_ABOUT THIS EXERCISE_
Only the lines from the first line of the material below to the line containing "3. 一旦着色器获取到源代码", inclusive, should be copied, each exactly as written.

_RECORDS FOR THIS TASK_
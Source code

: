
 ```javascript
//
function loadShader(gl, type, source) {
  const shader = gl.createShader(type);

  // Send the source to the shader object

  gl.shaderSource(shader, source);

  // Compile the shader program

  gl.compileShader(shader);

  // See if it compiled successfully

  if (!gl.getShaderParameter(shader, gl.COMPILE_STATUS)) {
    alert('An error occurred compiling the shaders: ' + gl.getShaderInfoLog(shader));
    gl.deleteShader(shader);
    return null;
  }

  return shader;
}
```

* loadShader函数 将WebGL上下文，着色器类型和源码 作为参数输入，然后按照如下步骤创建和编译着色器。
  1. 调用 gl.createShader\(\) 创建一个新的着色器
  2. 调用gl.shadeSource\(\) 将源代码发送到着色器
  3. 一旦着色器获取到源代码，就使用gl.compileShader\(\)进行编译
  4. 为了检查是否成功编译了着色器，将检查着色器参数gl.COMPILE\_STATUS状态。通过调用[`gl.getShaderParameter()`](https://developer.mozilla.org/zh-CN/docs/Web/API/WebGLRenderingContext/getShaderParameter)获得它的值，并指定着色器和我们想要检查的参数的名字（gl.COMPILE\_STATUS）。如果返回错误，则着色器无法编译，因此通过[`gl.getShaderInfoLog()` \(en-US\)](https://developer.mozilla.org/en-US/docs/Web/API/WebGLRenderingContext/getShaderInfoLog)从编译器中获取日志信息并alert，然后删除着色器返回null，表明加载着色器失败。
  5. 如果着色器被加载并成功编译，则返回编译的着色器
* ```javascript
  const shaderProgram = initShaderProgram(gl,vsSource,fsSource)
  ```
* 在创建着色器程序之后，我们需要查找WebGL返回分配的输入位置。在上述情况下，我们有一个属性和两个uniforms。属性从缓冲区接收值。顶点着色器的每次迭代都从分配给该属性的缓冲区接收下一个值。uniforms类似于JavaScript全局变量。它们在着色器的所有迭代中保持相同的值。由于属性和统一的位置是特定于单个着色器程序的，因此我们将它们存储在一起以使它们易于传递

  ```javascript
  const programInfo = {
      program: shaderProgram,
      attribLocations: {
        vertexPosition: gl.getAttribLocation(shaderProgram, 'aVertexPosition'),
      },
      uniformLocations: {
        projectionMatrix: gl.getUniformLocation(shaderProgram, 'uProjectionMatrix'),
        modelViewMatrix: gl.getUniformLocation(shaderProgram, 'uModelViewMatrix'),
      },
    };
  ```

_ANSWER SECTION_
Source code

:
 ```javascript
//
function loadShader(gl, type, source) {
  const shader = gl.createShader(type);

  // Send the source to the shader object

  gl.shaderSource(shader, source);

  // Compile the shader program

  gl.compileShader(shader);

  // See if it compiled successfully

  if (!gl.getShaderParameter(shader, gl.COMPILE_STATUS)) {
    alert('An error occurred compiling the shaders: ' + gl.getShaderInfoLog(shader));
    gl.deleteShader(shader);
    return null;
  }

  return shader;
}
```

* loadShader函数 将WebGL上下文，着色器类型和源码 作为参数输入，然后按照如下步骤创建和编译着色器。
  1. 调用 gl.createShader\(\) 创建一个新的着色器
  2. 调用gl.shadeSource\(\) 将源代码发送到着色器
  3. 一旦着色器获取到源代码，就使用gl.compileShader\(\)进行编译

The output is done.